Ok double the stupid!!

June 7, 2009 @ 7:22 pm | Comment

Ok not done yet..(triple the st.. oh whatever) and China can not afford to rake up that past. Especially now, since this could restart some things again amidst the prevailing economic downturn. The reason my comment sounds like (and is) ‘talking from both sides..’ because I’m saying the deaths especially of students should be a blot on any government’s memory, I stand by that. But now should the 1.3 billion start grieving, practically speaking, that would be a disaster.

I don’t know if this makes sense to anyone other than obviously me.

June 7, 2009 @ 7:31 pm | Comment

I know people are happy with the government here, relatively. But one big reason why they don;’t think about the TAM incident any more is that it has been erased. Those who were there still think about it and care about in one way or another. And many, many educated people here are ignorant about the details of TAM. My own Chinese teacher, a brilliant person, a good party member and global traveler sat transfixed as I explained to her how we in the West saw the event. She had never heard of Tank Man. I showed her the photos and she said she had no idea, just like most of my colleagues in my office. There is a lot of ignorance about something that happened relatively recently and that has ben preserved so vividly in print, photograph and video.

I don’t insist, ever, that anyone grieve. I would like them to know, or at least have the option to know. I put up all these things on TAM for myself, because this is how I feel. I inflict it on no one. This is my way of dealing with one of the most unforgettable and momentous events that occurred in my life. TAM was a huge turning point in China’s history. Anyone who does not understand it and how it influenced government thinking ever after cannot truly understand modern China.

June 7, 2009 @ 7:37 pm | Comment

Something cannot be “a blot” without being remembered. That is the entire point of a blot – to show and tell people that something bad was done. No remembrance, no blot.

June 7, 2009 @ 7:38 pm | Comment

@Richard – I have trouble referring to TAM as a ‘turning point’ – this would imply that China has been heading in a different direction since then. Somebody described it as “almost a turning point for China’s political transition,” and I would say this is more accurate. More accurate still would be referring to it as an end-point – the last time the CCP leadership considered serious political reform. The nationalistic tone of the current government started in the pre-89 era (there’s a propaganda film on the ‘4 modernisations’ which you can find on pirate DVD which pretty much contains the whole spiel), economic reform had started in ’78, and the decision to politically liberalise had already been reversed by the 1982 constitution. Rapid growth was already underway, in fact I have a book written in 1987 which quotes the Economist already proclaiming China’s rise to economic and military super-power status.
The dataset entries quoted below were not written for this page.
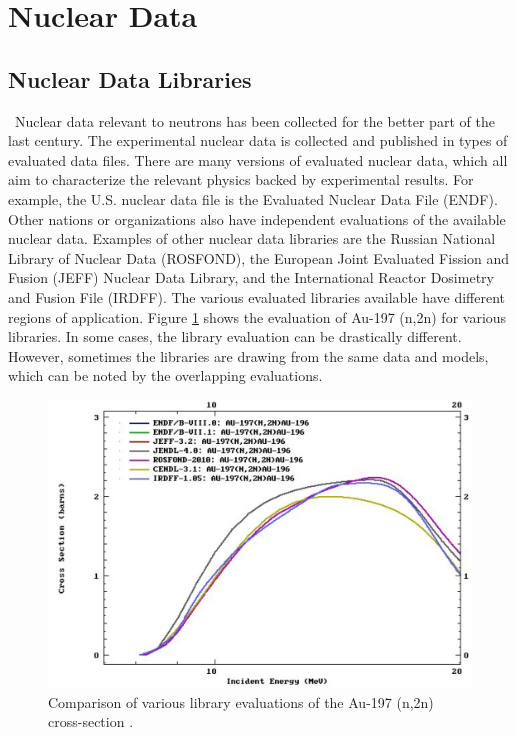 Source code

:\section{Nuclear Data}

\subsection{Nuclear Data Libraries}

\ Nuclear data relevant to neutrons has been collected for the better part of the last century. 
The experimental nuclear data is collected and published in types of evaluated data files. 
There are many versions of evaluated nuclear data, which all aim to characterize the relevant physics backed by experimental results. 
For example, the U.S. nuclear data file is the Evaluated Nuclear Data File (ENDF). 
Other nations or organizations also have independent evaluations of the available nuclear data. 
Examples of other nuclear data libraries are the Russian National Library of Nuclear Data (ROSFOND), the European Joint Evaluated Fission and Fusion (JEFF) Nuclear Data Library, and the International Reactor Dosimetry and Fusion File (IRDFF).
The various evaluated libraries available have different regions of application. 
Figure \ref{fig:RxnComp} shows the evaluation of Au-197 (n,2n) for various libraries. 
In some cases, the library evaluation can be drastically different. 
However, sometimes the libraries are drawing from the same data and models, which can be noted by the overlapping evaluations. 

\begin{figure}[ht]
	\includegraphics[width=\linewidth]{Figures/Chapter2/RxnComp.png}
	\caption[Comparison of various library evaluations of the Au-197 (n,2n) cross-section.]{Comparison of various library evaluations of the Au-197 (n,2n) cross-section \cite{ENDF}.}
	\label{fig:RxnComp}
\end{figure}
As for how much is known or not known, well, I do not think that much more will come out. The number killed is disputed, but this should not surprise – unless the numbers are small they are always disputed. People forget that this was not the only such incident in those years, the same year there was an uprising in Tibet, and a few years later there was the Gulja massacre (which nowadays doesn’t even merit a Wikipedia page it seems).

June 7, 2009 @ 8:41 pm | Comment

Ok no arguments there. I agree it must be remembered and raked up by international media as well as people like you – as you reach a segment of the Chinese who should read it. Yes raising awareness in this segment (especially the balanced manner in which I see you have done in your blogs) is a good idea. On Unitary states like China, even though they are doing a great job, international media is the only check so they should be kept on the radar and thus these kinds of killings should never be forgotten. It should also set as an example before other nations that they wd never be pardoned for such massacres.
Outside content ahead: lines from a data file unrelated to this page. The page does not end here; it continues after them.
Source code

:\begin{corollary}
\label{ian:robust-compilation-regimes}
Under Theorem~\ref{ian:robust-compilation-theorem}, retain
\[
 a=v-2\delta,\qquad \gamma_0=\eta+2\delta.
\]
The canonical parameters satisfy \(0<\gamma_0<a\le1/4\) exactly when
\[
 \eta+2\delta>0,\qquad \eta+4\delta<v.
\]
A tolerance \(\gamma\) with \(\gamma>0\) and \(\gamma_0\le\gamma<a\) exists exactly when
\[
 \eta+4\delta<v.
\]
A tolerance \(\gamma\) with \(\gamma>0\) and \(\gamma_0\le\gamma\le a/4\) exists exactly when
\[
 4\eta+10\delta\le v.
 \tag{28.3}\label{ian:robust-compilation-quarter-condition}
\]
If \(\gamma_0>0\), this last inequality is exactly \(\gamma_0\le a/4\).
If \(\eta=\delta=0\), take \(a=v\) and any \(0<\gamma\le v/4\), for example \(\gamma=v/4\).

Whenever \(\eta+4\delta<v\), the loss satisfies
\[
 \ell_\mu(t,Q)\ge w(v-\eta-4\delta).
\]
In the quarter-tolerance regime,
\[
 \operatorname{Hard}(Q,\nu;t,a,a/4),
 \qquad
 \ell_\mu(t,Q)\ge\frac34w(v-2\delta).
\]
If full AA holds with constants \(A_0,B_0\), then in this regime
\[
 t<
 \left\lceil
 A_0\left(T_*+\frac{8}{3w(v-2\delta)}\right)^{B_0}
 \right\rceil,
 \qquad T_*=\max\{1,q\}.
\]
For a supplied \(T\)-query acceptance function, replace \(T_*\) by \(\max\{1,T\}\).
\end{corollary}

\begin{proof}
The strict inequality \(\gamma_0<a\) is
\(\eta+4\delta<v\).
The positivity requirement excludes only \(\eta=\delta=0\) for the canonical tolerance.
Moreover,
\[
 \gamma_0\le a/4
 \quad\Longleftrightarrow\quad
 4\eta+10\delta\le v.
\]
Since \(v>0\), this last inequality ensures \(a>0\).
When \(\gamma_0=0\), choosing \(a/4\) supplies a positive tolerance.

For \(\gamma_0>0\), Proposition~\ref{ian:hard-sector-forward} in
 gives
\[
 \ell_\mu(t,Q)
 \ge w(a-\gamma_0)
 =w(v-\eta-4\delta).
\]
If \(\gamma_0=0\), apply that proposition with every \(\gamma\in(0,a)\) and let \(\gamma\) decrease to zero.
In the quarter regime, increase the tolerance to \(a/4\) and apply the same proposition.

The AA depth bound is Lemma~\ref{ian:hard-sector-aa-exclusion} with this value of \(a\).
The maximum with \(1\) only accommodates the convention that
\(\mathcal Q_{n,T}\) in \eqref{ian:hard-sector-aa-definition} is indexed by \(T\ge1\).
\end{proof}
But building memorials, street marches and raising mass awareness akin to mass media advertising, well that China ‘internally’ is not ready for. Not yet and in my view not for some time to come.

June 7, 2009 @ 8:47 pm | Comment

“a few years later there was the Gulja massacre (which nowadays doesn’t even merit a Wikipedia page it seems).”

Well, it’s got one now:

http://en.wikipedia.org/wiki/Gulja_Incident

Vandalise to your heart’s content!

June 7, 2009 @ 9:38 pm | Comment

FOARP, it most definitely was a turning point and one of the most dramatic in China’s history. It might not have been the turning point some of us wanted, but it can’t be denied that TAM and the state of near-civil war that followed led directly to the mentality that “we had better get this refom-and-opening-up thing ready for prime time” and ultimately to Deng Xiaoping’s 1992 Shenzhen tour and…well, the rest is history. Would that have happened anyway? Hard to say, but there’s no doubt that Tiananmen helped lead to a new & improved CCP, stronger and better-looking and utterly unchallengable. John Pomfret writes at length about this phenomenon today in an article I should probably so a separate post on. Read Pomfret’s article, then come back and argue that TAM was not a turning point – in strengthening the CCP’s political grip as they relaxed their economic grip (all for self-protective purposes, of course).

June 7, 2009 @ 9:42 pm | Comment

FOARP you are too much!

June 7, 2009 @ 9:50 pm | Comment

Meantime, elsewhere on Wiki:

http://en.wikipedia.org/wiki/Shanghai_Pride

A pride march in Shanghai? We’ll see if they get to march – that might be a genuine sign of change.

June 7, 2009 @ 10:47 pm | Comment

I had seen about the Shanghai Pride week,but was told there is not going to be an actual march, more like a party and films and little events. We’ll see.

June 7, 2009 @ 10:58 pm | Comment

I’m sure you have been asked this before and may be several times over. How come you can publish all these articles and not get blocked? Whats the trick?

June 8, 2009 @ 10:42 am | Comment

To summarize our discussion: “…Almighty God hath created the mind free; that all attempts to influence it by temporal punishments or burthens, or by civil incapacitations, tend only to beget habits of hypocrisy and meanness….”

June 8, 2009 @ 10:58 am | Comment

Dror, while I don’t disagree, China has been an irritating exception, continuing to grow and flourish while keeping its people in the dark about anything it finds embarrassing. (Of course, the US tries to do this, but our relatively free media exposes them – Abu Ghraib photos, torture, illegal wiretaps, etc.)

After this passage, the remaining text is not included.